======== DATASET RECORDS
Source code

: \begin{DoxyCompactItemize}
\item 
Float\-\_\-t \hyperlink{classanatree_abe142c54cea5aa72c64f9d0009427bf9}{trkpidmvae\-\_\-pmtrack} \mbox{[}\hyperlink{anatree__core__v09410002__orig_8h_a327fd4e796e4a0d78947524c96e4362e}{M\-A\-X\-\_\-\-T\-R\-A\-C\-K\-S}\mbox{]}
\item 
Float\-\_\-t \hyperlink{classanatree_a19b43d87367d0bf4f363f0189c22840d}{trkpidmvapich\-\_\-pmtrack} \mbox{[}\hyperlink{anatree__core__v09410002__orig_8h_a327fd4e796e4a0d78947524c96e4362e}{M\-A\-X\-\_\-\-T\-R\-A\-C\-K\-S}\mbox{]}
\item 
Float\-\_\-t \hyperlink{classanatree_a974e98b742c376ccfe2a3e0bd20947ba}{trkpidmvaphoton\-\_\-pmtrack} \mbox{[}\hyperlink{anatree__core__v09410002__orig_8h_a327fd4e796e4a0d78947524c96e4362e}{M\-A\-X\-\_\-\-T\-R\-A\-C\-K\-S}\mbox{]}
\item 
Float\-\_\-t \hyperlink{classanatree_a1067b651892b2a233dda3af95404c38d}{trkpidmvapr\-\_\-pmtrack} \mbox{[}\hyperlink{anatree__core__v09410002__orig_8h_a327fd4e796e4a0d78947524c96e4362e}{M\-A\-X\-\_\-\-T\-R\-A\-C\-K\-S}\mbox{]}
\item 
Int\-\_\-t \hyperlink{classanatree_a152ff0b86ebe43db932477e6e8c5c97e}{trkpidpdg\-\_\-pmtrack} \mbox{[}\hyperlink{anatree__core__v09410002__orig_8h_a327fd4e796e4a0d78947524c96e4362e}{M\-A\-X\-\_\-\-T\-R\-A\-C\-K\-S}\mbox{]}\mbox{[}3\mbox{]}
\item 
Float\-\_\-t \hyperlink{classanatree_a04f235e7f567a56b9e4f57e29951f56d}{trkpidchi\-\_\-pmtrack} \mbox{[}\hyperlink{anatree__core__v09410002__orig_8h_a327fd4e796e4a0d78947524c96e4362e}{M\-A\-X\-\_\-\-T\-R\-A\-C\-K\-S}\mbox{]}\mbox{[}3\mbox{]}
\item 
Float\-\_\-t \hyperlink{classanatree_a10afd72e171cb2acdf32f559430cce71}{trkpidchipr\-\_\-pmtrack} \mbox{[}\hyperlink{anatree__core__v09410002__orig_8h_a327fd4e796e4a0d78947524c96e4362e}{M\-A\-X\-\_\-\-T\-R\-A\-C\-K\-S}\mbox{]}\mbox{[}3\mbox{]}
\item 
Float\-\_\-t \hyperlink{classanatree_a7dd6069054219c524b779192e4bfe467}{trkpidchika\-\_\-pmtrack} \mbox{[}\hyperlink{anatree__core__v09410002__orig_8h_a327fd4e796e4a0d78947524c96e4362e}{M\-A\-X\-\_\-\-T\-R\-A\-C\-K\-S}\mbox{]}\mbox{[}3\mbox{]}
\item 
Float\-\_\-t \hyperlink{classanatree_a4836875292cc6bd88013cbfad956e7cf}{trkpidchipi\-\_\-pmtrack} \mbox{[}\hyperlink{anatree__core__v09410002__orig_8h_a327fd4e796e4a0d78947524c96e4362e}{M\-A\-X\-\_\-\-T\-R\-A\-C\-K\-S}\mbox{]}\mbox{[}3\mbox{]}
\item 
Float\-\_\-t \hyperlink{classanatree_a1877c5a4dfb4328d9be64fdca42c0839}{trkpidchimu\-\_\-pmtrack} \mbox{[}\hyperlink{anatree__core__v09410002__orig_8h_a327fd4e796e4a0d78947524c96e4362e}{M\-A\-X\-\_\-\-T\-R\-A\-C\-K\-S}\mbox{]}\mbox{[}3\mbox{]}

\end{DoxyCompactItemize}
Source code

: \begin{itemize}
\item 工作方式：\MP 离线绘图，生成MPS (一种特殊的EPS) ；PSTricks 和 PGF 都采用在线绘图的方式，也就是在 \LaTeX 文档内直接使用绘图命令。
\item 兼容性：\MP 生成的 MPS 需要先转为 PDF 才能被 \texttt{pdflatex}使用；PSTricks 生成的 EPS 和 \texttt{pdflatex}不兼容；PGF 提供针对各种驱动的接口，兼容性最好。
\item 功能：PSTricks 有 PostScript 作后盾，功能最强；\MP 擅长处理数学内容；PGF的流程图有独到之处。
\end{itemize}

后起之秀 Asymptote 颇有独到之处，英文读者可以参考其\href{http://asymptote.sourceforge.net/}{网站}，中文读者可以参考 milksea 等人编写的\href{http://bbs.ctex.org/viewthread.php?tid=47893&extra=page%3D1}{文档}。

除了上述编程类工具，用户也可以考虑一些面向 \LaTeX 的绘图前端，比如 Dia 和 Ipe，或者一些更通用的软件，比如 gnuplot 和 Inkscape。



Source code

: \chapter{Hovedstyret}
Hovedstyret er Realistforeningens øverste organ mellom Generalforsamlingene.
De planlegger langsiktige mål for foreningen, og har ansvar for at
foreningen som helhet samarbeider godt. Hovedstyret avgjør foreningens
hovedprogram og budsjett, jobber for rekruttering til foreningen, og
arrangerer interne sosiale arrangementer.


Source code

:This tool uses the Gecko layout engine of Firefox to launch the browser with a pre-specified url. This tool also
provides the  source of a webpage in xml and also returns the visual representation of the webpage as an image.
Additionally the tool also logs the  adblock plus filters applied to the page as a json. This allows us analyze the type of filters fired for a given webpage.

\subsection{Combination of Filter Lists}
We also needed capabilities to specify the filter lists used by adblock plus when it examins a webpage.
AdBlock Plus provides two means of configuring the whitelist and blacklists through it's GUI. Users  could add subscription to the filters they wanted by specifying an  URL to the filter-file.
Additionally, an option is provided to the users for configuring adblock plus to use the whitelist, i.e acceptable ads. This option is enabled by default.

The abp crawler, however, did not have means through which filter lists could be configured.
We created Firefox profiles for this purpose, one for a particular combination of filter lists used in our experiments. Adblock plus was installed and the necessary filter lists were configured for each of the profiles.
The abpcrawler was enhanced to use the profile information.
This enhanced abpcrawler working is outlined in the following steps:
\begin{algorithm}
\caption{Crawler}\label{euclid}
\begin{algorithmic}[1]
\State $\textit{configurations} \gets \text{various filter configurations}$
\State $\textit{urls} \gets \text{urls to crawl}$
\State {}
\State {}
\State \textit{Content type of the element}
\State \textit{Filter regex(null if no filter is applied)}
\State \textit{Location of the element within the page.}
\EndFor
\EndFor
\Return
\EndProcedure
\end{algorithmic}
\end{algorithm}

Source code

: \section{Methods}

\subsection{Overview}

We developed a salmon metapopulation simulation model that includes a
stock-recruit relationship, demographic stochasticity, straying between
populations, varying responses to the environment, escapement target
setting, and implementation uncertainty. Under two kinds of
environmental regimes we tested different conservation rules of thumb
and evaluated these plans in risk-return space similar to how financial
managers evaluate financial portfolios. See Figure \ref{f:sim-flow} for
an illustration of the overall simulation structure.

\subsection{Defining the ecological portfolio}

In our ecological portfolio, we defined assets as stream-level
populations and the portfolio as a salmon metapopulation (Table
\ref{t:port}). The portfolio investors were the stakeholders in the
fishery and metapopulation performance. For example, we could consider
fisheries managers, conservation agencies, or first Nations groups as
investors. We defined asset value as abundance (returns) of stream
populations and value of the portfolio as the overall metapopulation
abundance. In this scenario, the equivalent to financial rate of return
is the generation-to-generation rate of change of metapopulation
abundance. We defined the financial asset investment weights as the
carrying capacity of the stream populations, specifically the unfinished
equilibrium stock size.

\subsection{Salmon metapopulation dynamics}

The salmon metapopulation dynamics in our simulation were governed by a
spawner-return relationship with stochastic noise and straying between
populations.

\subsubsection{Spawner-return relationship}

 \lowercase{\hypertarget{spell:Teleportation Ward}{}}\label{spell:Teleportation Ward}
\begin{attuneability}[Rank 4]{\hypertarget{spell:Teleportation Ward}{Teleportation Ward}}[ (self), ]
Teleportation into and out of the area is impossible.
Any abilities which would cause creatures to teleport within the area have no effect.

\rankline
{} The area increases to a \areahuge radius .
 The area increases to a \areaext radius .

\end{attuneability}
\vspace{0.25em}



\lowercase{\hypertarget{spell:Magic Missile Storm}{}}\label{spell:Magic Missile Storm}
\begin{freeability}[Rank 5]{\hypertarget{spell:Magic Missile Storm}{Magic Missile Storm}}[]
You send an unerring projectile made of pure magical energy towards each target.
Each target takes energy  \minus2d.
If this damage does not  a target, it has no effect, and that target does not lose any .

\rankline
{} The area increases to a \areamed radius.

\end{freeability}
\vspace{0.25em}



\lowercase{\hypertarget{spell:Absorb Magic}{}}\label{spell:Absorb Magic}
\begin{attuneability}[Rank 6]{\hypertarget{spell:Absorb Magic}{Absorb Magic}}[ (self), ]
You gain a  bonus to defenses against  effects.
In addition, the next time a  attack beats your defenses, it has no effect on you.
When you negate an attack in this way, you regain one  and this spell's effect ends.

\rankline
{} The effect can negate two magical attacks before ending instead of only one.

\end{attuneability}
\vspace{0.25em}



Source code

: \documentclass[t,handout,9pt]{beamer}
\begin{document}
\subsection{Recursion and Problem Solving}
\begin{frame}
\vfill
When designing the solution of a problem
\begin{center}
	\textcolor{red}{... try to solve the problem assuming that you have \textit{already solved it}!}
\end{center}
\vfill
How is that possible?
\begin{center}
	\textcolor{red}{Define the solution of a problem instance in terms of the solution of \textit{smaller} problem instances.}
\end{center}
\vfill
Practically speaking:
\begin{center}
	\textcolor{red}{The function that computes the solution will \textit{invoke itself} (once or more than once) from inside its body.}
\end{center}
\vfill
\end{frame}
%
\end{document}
================
REQUIRED ACTION:
Find the string "through" in the material above. Then copy each line that has it.

FINISHED TASK:
AdBlock Plus provides two means of configuring the whitelist and blacklists through it's GUI. Users  could add subscription to the filters they wanted by specifying an  URL to the filter-file.
The abp crawler, however, did not have means through which filter lists could be configured.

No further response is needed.